My Easy Day was Yesterday!

I’ve been using this website for training & nutrition advice and I thought it would be a good time to start my training log.

Background:

I’m a 42 yr. old “has been” who befriended a trainer about a year and a half ago and was educated on how to properly train & EAT! I have since lost 50 lbs. then subsequently gained 15 lbs. of mostly muscle. I look and feel good but this lifestyle has left me with an appetite for more.

In my 20’s I was in the Marine Corps (Reconnaissance) and had more of a long distance running, swimming background. My 3 mile PR is 14:57 (o.k. you caught me bragging.) So I’m making the transformation from skinny distance runner to overweight “has been” to bodybuilder.

Stats:
5’ 10"
207 lbs.

Bicep = 15 1/8", waist 36 7/8", Chest 41 1/4, Thigh 23 1/2"

Goals:

During 2010 I’d like to gain another 15 lbs. of muscle while still maintain my current estimated body fat % (somewhere between 15% & 20%)

Nutrition: (listed first since it’s the most important part)

Carb Cycling

40% protein, 50% carbs, 10% fat

2 days a week = 4000 Cals 2 days a week 3500 Cals remaining 3 days are 2750 Cals

I’ll pick a day during the week to carb load & cheat. (I like to enjoy life too)

Training:

It’s a basic 5 day split that doesn’t adhere to any day of the week. I’ll gladly skip a small muscle group day for the sake of recovery. I listen to my body when it tells me to “cool it” on any particular muscle group and just supplement cardio in it’s place until I’m ready for the next day. I don’t do the same excercizes everytime. I’ll consistantly do the compound movements while mixing some of the others. The below is more of a recent workout.

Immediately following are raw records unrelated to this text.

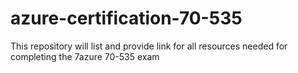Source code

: # azure-certification-70-535

This repository will list and provide link for all resources needed for completing the 7azure 70-535 exam
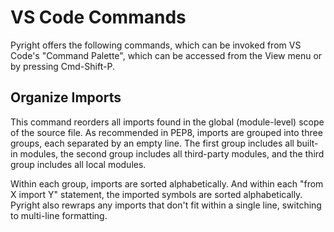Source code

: # VS Code Commands

Pyright offers the following commands, which can be invoked from VS Code's "Command Palette", which can be accessed from the View menu or by pressing Cmd-Shift-P.

## Organize Imports

This command reorders all imports found in the global (module-level) scope of the source file. As recommended in PEP8, imports are grouped into three groups, each separated by an empty line. The first group includes all built-in modules, the second group includes all third-party modules, and the third group includes all local modules.

Within each group, imports are sorted alphabetically. And within each "from X import Y" statement, the imported symbols are sorted alphabetically. Pyright also rewraps any imports that don't fit within a single line, switching to multi-line formatting.
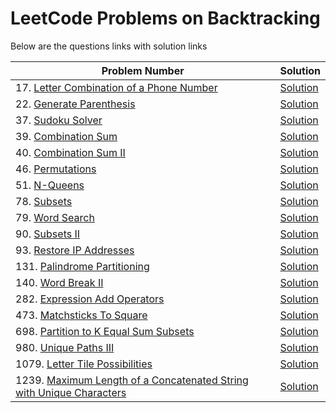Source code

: # LeetCode Problems on Backtracking
Below are the questions links with solution links


|Problem Number|Solution|
|--------------|--------|
|17. [Letter Combination of a Phone Number](https://leetcode.com/problems/letter-combinations-of-a-phone-number)|[Solution](https://github.com/HarshOza36/LeetCode_Problems/blob/main/BackTracking/P17%20-%20letterCombinationOfAPhoneNumber.py)|
|22. [Generate Parenthesis](https://leetcode.com/problems/generate-parentheses)|[Solution](https://github.com/HarshOza36/LeetCode_Problems/blob/main/BackTracking/P22%20-%20generateParenthesis.py)|
|37. [Sudoku Solver](https://leetcode.com/problems/sudoku-solver)|[Solution](https://github.com/HarshOza36/LeetCode_Problems/blob/main/Arrays%20and%20Matrix/P37%20-%20sudokuSolver.py)|
|39. [Combination Sum](https://leetcode.com/problems/combination-sum)|[Solution](https://github.com/HarshOza36/LeetCode_Problems/blob/main/BackTracking/P39%20-%20combinationSum.py)|
|40. [Combination Sum II](https://leetcode.com/problems/combination-sum-ii/)|[Solution](https://github.com/HarshOza36/LeetCode_Problems/blob/main/BackTracking/P40%20-%20combinationSum_II.py)|
|46. [Permutations](https://leetcode.com/problems/permutations)|[Solution](https://github.com/HarshOza36/LeetCode_Problems/blob/main/BackTracking/P46%20-%20permutations.py)|
|51. [N-Queens](https://leetcode.com/problems/n-queens/)|[Solution](https://github.com/HarshOza36/LeetCode_Problems/blob/main/BackTracking/P51%20-%20n_Queens.py)|
|78. [Subsets](https://leetcode.com/problems/subsets)|[Solution](https://github.com/HarshOza36/LeetCode_Problems/blob/main/BackTracking/P78%20-%20subsets.py)|
|79. [Word Search](https://leetcode.com/problems/word-search)|[Solution](https://github.com/HarshOza36/LeetCode_Problems/blob/main/BackTracking/P79%20-%20wordSearch.py)|
|90. [Subsets II](https://leetcode.com/problems/subsets-ii/)|[Solution](https://github.com/HarshOza36/LeetCode_Problems/blob/main/BackTracking/P90%20-%20subsets_II.py)|
|93. [Restore IP Addresses](https://leetcode.com/problems/restore-ip-addresses/description/)|[Solution]()|
|131. [Palindrome Partitioning](https://leetcode.com/problems/palindrome-partitioning/description/)|[Solution]()|
|140. [Word Break II](https://leetcode.com/problems/word-break-ii/description/)|[Solution](https://github.com/HarshOza36/LeetCode_Problems/blob/main/BackTracking/P140%20-%20wordBreak_II.py)|
|282. [Expression Add Operators](https://leetcode.com/problems/expression-add-operators/)|[Solution](https://github.com/HarshOza36/LeetCode_Problems/blob/main/BackTracking/P282%20-%20ExpressionAddOperators.py)|
|473. [Matchsticks To Square](https://leetcode.com/problems/matchsticks-to-square/)|[Solution](https://github.com/HarshOza36/LeetCode_Problems/blob/main/BackTracking/P473%20-%20matchsticksToSquare.py)|
|698. [Partition to K Equal Sum Subsets](https://leetcode.com/problems/partition-to-k-equal-sum-subsets/)|[Solution](https://github.com/HarshOza36/LeetCode_Problems/blob/main/BackTracking/P698%20-%20partitionToKEqualSumSubsets.py)|
|980. [Unique Paths III](https://leetcode.com/problems/unique-paths-iii/)|[Solution](https://github.com/HarshOza36/LeetCode_Problems/blob/main/BackTracking/P980%20-%20uniquePaths_III.py)|
|1079. [Letter Tile Possibilities](https://leetcode.com/problems/letter-tile-possibilities)|[Solution](https://github.com/HarshOza36/LeetCode_Problems/blob/main/BackTracking/P1079%20-%20letterTilePossibilities.py)|
|1239. [Maximum Length of a Concatenated String with Unique Characters](https://leetcode.com/problems/maximum-length-of-a-concatenated-string-with-unique-characters)|[Solution](https://github.com/HarshOza36/LeetCode_Problems/blob/main/BackTracking/P1239%20-%20maxLengthofaConcatenatedStringwithUniqueCharacters.py)|


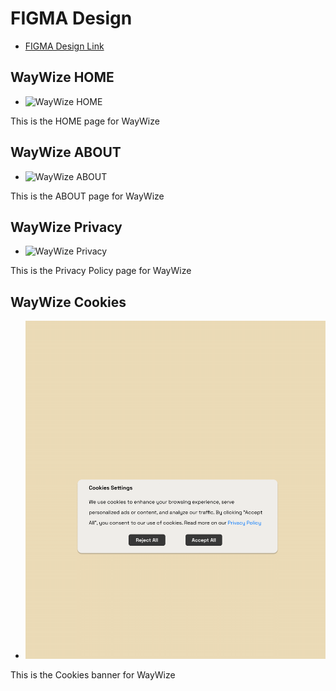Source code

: # FIGMA Design

* [FIGMA Design Link](https://www.figma.com/file/kt3ipPucH7WReAWO8LEFm0/Final-Design?type=design&node-id=0%3A1&mode=design&t=wm5mK8lv84VneQfI-1)

## WayWize HOME 

- ![WayWize HOME](images/WayWizeHome.png)

This is the HOME page for WayWize

## WayWize ABOUT 

- ![WayWize ABOUT](images/WayWizeAbout.png)

This is the ABOUT page for WayWize

## WayWize Privacy 

- ![WayWize Privacy](images/WayWizePrivacy.png)

This is the Privacy Policy page for WayWize

## WayWize Cookies 

- ![WayWize Cookies](images/WayWizeCookies.png)

This is the Cookies banner for WayWize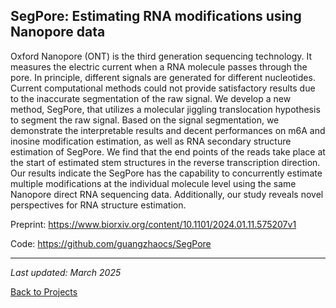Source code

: 
## SegPore: Estimating RNA modifications using Nanopore data

Oxford Nanopore (ONT) is the third generation sequencing technology. It measures the electric current when a RNA molecule passes through the pore. In principle, different signals are generated for different nucleotides. Current computational methods could not provide satisfactory results due to the inaccurate segmentation of the raw signal. We develop a new method, SegPore, that utilizes a molecular jiggling translocation hypothesis to segment the raw signal. Based on the signal segmentation, we demonstrate the interpretable results and decent performances on m6A and inosine modification estimation, as well as RNA secondary structure estimation of SegPore. We find that the end points of the reads take place at the start of estimated stem structures in the reverse transcription direction. Our results indicate the SegPore has the capability to concurrently estimate multiple modifications at the individual molecule level using the same Nanopore direct RNA sequencing data. Additionally, our study reveals novel perspectives for RNA structure estimation.

Preprint: https://www.biorxiv.org/content/10.1101/2024.01.11.575207v1

Code: https://github.com/guangzhaocs/SegPore

---
*Last updated: March 2025*

[Back to Projects](/projects) 
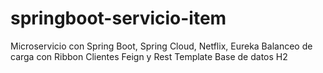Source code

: # springboot-servicio-item
Microservicio con Spring Boot, Spring Cloud, Netflix, Eureka Balanceo de carga con Ribbon Clientes Feign y Rest Template Base de datos H2
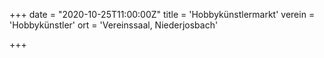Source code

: +++
date = "2020-10-25T11:00:00Z"
title = 'Hobbykünstlermarkt'
verein = 'Hobbykünstler'
ort = 'Vereinssaal, Niederjosbach'

+++

      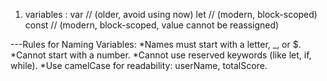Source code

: 1. variables :
var    // (older, avoid using now)
let    // (modern, block-scoped)
const  // (modern, block-scoped, value cannot be reassigned)

---Rules for Naming Variables:
*Names must start with a letter, _, or $.
*Cannot start with a number.
*Cannot use reserved keywords (like let, if, while).
*Use camelCase for readability: userName, totalScore.



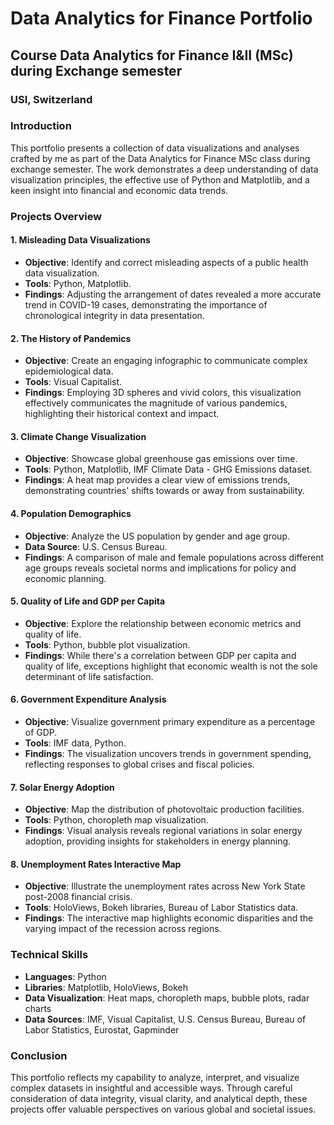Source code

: # Data Analytics for Finance Portfolio

## Course Data Analytics for Finance I&II (MSc) during Exchange semester
### USI, Switzerland

### Introduction
This portfolio presents a collection of data visualizations and analyses crafted by me as part of the Data Analytics for Finance MSc class during exchange semester. The work demonstrates a deep understanding of data visualization principles, the effective use of Python and Matplotlib, and a keen insight into financial and economic data trends.

### Projects Overview

#### 1. Misleading Data Visualizations
- **Objective**: Identify and correct misleading aspects of a public health data visualization.
- **Tools**: Python, Matplotlib.
- **Findings**: Adjusting the arrangement of dates revealed a more accurate trend in COVID-19 cases, demonstrating the importance of chronological integrity in data presentation.

#### 2. The History of Pandemics
- **Objective**: Create an engaging infographic to communicate complex epidemiological data.
- **Tools**: Visual Capitalist.
- **Findings**: Employing 3D spheres and vivid colors, this visualization effectively communicates the magnitude of various pandemics, highlighting their historical context and impact.

#### 3. Climate Change Visualization
- **Objective**: Showcase global greenhouse gas emissions over time.
- **Tools**: Python, Matplotlib, IMF Climate Data - GHG Emissions dataset.
- **Findings**: A heat map provides a clear view of emissions trends, demonstrating countries' shifts towards or away from sustainability.

#### 4. Population Demographics
- **Objective**: Analyze the US population by gender and age group.
- **Data Source**: U.S. Census Bureau.
- **Findings**: A comparison of male and female populations across different age groups reveals societal norms and implications for policy and economic planning.

#### 5. Quality of Life and GDP per Capita
- **Objective**: Explore the relationship between economic metrics and quality of life.
- **Tools**: Python, bubble plot visualization.
- **Findings**: While there's a correlation between GDP per capita and quality of life, exceptions highlight that economic wealth is not the sole determinant of life satisfaction.

#### 6. Government Expenditure Analysis
- **Objective**: Visualize government primary expenditure as a percentage of GDP.
- **Tools**: IMF data, Python.
- **Findings**: The visualization uncovers trends in government spending, reflecting responses to global crises and fiscal policies.

#### 7. Solar Energy Adoption
- **Objective**: Map the distribution of photovoltaic production facilities.
- **Tools**: Python, choropleth map visualization.
- **Findings**: Visual analysis reveals regional variations in solar energy adoption, providing insights for stakeholders in energy planning.

#### 8. Unemployment Rates Interactive Map
- **Objective**: Illustrate the unemployment rates across New York State post-2008 financial crisis.
- **Tools**: HoloViews, Bokeh libraries, Bureau of Labor Statistics data.
- **Findings**: The interactive map highlights economic disparities and the varying impact of the recession across regions.

### Technical Skills
- **Languages**: Python
- **Libraries**: Matplotlib, HoloViews, Bokeh
- **Data Visualization**: Heat maps, choropleth maps, bubble plots, radar charts
- **Data Sources**: IMF, Visual Capitalist, U.S. Census Bureau, Bureau of Labor Statistics, Eurostat, Gapminder

### Conclusion
This portfolio reflects my capability to analyze, interpret, and visualize complex datasets in insightful and accessible ways. Through careful consideration of data integrity, visual clarity, and analytical depth, these projects offer valuable perspectives on various global and societal issues.
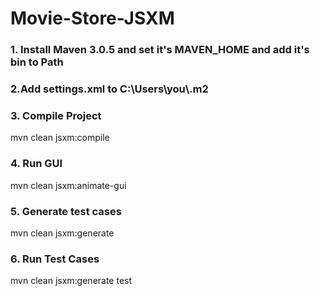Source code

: # Movie-Store-JSXM

### 1. Install Maven 3.0.5 and set it's MAVEN_HOME and add it's bin to Path

### 2.Add settings.xml to C:\\Users\\you\\.m2

### 3. Compile Project
mvn clean jsxm:compile

### 4. Run GUI
mvn clean jsxm:animate-gui

### 5. Generate test cases
mvn clean jsxm:generate

### 6. Run Test Cases
mvn clean jsxm:generate test
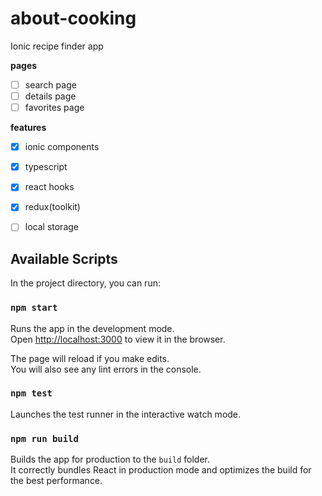 # about-cooking

Ionic recipe finder app

**pages**

- [ ] search page
- [ ] details page
- [ ] favorites page

**features**

- [x] ionic components
- [x] typescript
- [x] react hooks
- [x]  redux(toolkit)
- [ ] local storage


## Available Scripts

In the project directory, you can run:

### `npm start`

Runs the app in the development mode.<br />
Open [http://localhost:3000](http://localhost:3000) to view it in the browser.

The page will reload if you make edits.<br />
You will also see any lint errors in the console.

### `npm test`

Launches the test runner in the interactive watch mode.

### `npm run build`

Builds the app for production to the `build` folder.<br />
It correctly bundles React in production mode and optimizes the build for the best performance.
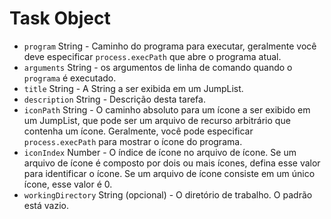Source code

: # Task Object

* `program` String - Caminho do programa para executar, geralmente você deve especificar `process.execPath` que abre o programa atual.
* `arguments` String - os argumentos de linha de comando quando o `programa` é executado.
* `title` String - A String a ser exibida em um JumpList.
* `description` String - Descrição desta tarefa.
* `iconPath` String - O caminho absoluto para um ícone a ser exibido em um JumpList, que pode ser um arquivo de recurso arbitrário que contenha um ícone. Geralmente, você pode especificar `process.execPath` para mostrar o ícone do programa.
* `iconIndex` Number - O índice de ícone no arquivo de ícone. Se um arquivo de ícone é composto por dois ou mais ícones, defina esse valor para identificar o ícone. Se um arquivo de ícone consiste em um único ícone, esse valor é 0.
* `workingDirectory` String (opcional) - O diretório de trabalho. O padrão está vazio.
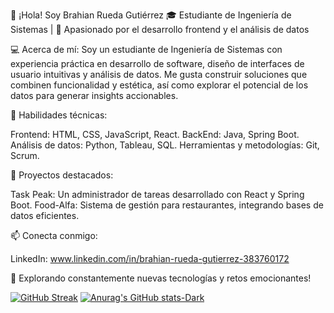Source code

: 👋 ¡Hola! Soy Brahian Rueda Gutiérrez
🎓 Estudiante de Ingeniería de Sistemas | 🚀 Apasionado por el desarrollo frontend y el análisis de datos

💻 Acerca de mí:
Soy un estudiante de Ingeniería de Sistemas con experiencia práctica en desarrollo de software, diseño de interfaces de usuario intuitivas y análisis de datos. Me gusta construir soluciones que combinen funcionalidad y estética, así como explorar el potencial de los datos para generar insights accionables.

🔧 Habilidades técnicas:

Frontend: HTML, CSS, JavaScript, React.
BackEnd: Java, Spring Boot.
Análisis de datos: Python, Tableau, SQL.
Herramientas y metodologías: Git, Scrum.

🌟 Proyectos destacados:

Task Peak: Un administrador de tareas desarrollado con React y Spring Boot.
Food-Alfa: Sistema de gestión para restaurantes, integrando bases de datos eficientes.

📫 Conecta conmigo:

LinkedIn: www.linkedin.com/in/brahian-rueda-gutierrez-383760172

🚀 Explorando constantemente nuevas tecnologías y retos emocionantes!

[![GitHub Streak](https://github-readme-streak-stats.herokuapp.com?user=elbrahian&theme=dracula&locale=es&short_numbers=true)](https://git.io/streak-stats)
[![Anurag's GitHub stats-Dark](https://github-readme-stats.vercel.app/api?username=elbrahian&show_icons=true&theme=dark#gh-dark-mode-only)](https://github.com/anuraghazra/github-readme-stats#gh-dark-mode-only)
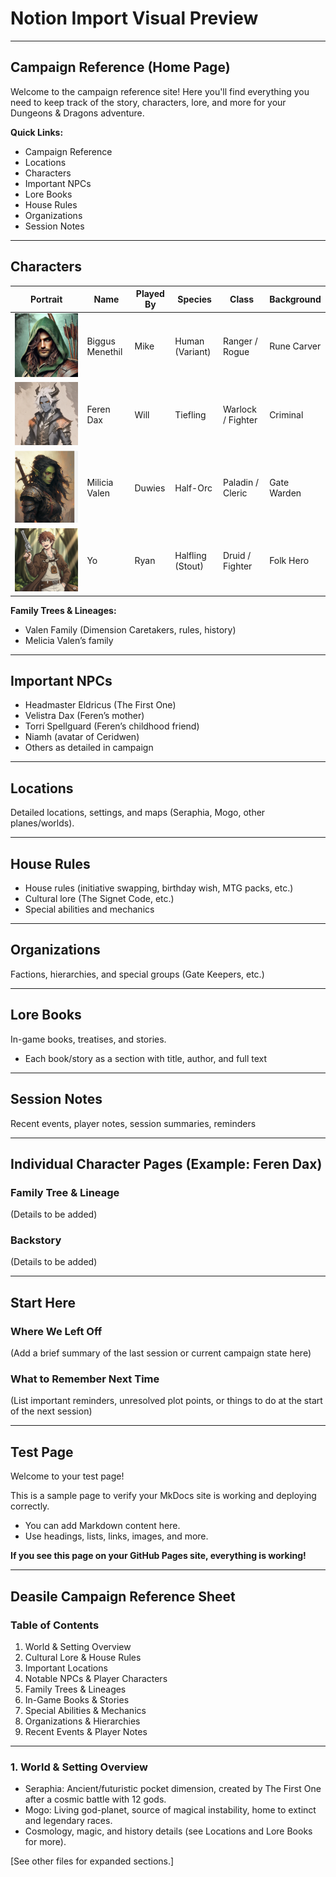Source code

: # Notion Import Visual Preview

---

## Campaign Reference (Home Page)

Welcome to the campaign reference site! Here you'll find everything you need to keep track of the story, characters, lore, and more for your Dungeons & Dragons adventure.

**Quick Links:**
- Campaign Reference
- Locations
- Characters
- Important NPCs
- Lore Books
- House Rules
- Organizations
- Session Notes

---

## Characters

| Portrait | Name | Played By | Species | Class | Background |
|---|---|---|---|---|---|
| ![Biggus Menethil](images/Biggus.png) | Biggus Menethil | Mike | Human (Variant) | Ranger / Rogue | Rune Carver |
| ![Feren Dax](images/Feren-Dax.png) | Feren Dax | Will | Tiefling | Warlock / Fighter | Criminal |
| ![Milicia Valen](images/Milicia.png) | Milicia Valen | Duwies | Half-Orc | Paladin / Cleric | Gate Warden |
| ![Yo](images/Yo.png) | Yo | Ryan | Halfling (Stout) | Druid / Fighter | Folk Hero |

**Family Trees & Lineages:**
- Valen Family (Dimension Caretakers, rules, history)
- Melicia Valen’s family

---

## Important NPCs

- Headmaster Eldricus (The First One)
- Velistra Dax (Feren’s mother)
- Torri Spellguard (Feren’s childhood friend)
- Niamh (avatar of Ceridwen)
- Others as detailed in campaign

---

## Locations

Detailed locations, settings, and maps (Seraphia, Mogo, other planes/worlds).

---

## House Rules

- House rules (initiative swapping, birthday wish, MTG packs, etc.)
- Cultural lore (The Signet Code, etc.)
- Special abilities and mechanics

---

## Organizations

Factions, hierarchies, and special groups (Gate Keepers, etc.)

---

## Lore Books

In-game books, treatises, and stories.
- Each book/story as a section with title, author, and full text

---

## Session Notes

Recent events, player notes, session summaries, reminders

---

## Individual Character Pages (Example: Feren Dax)

### Family Tree & Lineage
(Details to be added)

### Backstory
(Details to be added)

---

## Start Here

### Where We Left Off
(Add a brief summary of the last session or current campaign state here)

### What to Remember Next Time
(List important reminders, unresolved plot points, or things to do at the start of the next session)

---

## Test Page

Welcome to your test page!

This is a sample page to verify your MkDocs site is working and deploying correctly.

- You can add Markdown content here.
- Use headings, lists, links, images, and more.

**If you see this page on your GitHub Pages site, everything is working!**

---

## Deasile Campaign Reference Sheet

### Table of Contents
1. World & Setting Overview
2. Cultural Lore & House Rules
3. Important Locations
4. Notable NPCs & Player Characters
5. Family Trees & Lineages
6. In-Game Books & Stories
7. Special Abilities & Mechanics
8. Organizations & Hierarchies
9. Recent Events & Player Notes

---

### 1. World & Setting Overview

- Seraphia: Ancient/futuristic pocket dimension, created by The First One after a cosmic battle with 12 gods.
- Mogo: Living god-planet, source of magical instability, home to extinct and legendary races.
- Cosmology, magic, and history details (see Locations and Lore Books for more).

[See other files for expanded sections.]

My schedule looks like this:

Day 1 Chest Day

Flat DB press 65’s x 10, 75’s x 8, 85’s x 6, 100’s x 7, 95’s x 8
Incline DB Press 65’s x 10, 75’s x 8, 80’s x 8, 75’s x 9
Dips (body weight) 10 x 4 sets
Incline DB Fly 30’s x 10, 40’s x 10, 45’s x 8, 40’s x 8

20 min. cardio at 145 BPM (eliptical)

Day 2: Back Day

Dead lifts (no wraps) 130lbs. x 10, 220 x 8, 200 x 10, 200 x 10
Wide Grip Cable Pull ups 185lbs. x 10, 195 x 6, 185 x 8, 185 x 7
single arm DB Row’s 65lbs. x 10, 75 x 10, 75 x 10, 75 x 10
Reverse Peck Deck (I don’t keep track of the weight x 4 sets)
single arm
Superman cable pull downs 90 x 10, 100 x 8, 100 x 8, 100 x 8

45 min. Cardio at 135 BPM

Day 3: Leg Day (Oh yeah!)

Squats (see dead lifts weights & reps)
DB Lunges 25’s x 10, 35’s x 10, 35’s x 8, 35’s x 7
Leg Press (45 deg.) 360 x 10, 450 x 8, 450 x 8, 360 x 8
Calf Raises (machine, I don’t keep track of weight x 4 sets)
leg curls &
leg extensions 4 sets of each to failure (8 to 12 rep range)

Cardio (No “f” ing way)

Day 4: Shoulder Day

Seated DB military press 65’s x 10, 75’s x 8, 75’s x 8, 65’s x 10
Lateral DB “beer can” raises 17.5’s x 10, 20’s x 10, 25’s x 8, 22.5’s x 8
Front DB “V” raises 22.5’s x 10, 25’s x 10, 30’s x 8, 25’s x 8
Smith Machine seated mil press 130lbs. x 10, 140 x 8, 140 x 8, 130 x 10

Cardio 45 min. @ 135 BPM

Day 5: Bi’s & Tri’s

EZ Bar Preacher Curls 65lbs x 10, 75 x 10, 75 x 8, 65 x 10
Skull Crushers 35’s x 10, 40’s x 10, 40’s x 8, 35’s x 10
Single arm DB
Preacher Curls 30’s x 10, 35’s x 8, 37.5’s x 6, 30’s x 8
Cable pull downs 85lbs x 10, 90 x 10, 110 x 8, 90 x 10
Standing DB Curls 25’s x 10, 25’s x 8, 25’s x 7, 20’s x 10
French Press 65lbs. x 10, 75 x 8, 75 x 8, 65 x 10

Cardio 60 mins. @ 135 BPM

Days 6: Misc & Cardio

eliptical 20 mins @ 145 BPM
Abs - 10 reps x 8 sets

Stair Climber intervals - 5 x 1 min. “sprints” w/ 2 min. rests in between

eliptical 20 mins @ 145 BPM

Day 7: Sometimes Rest, sometimes 45 min. cardio @ 135 BPM

Note: All exercizes are done with the utmost attention to form. I don’t adjust the weight in order to impress others in the gym while my form goes to sh1t.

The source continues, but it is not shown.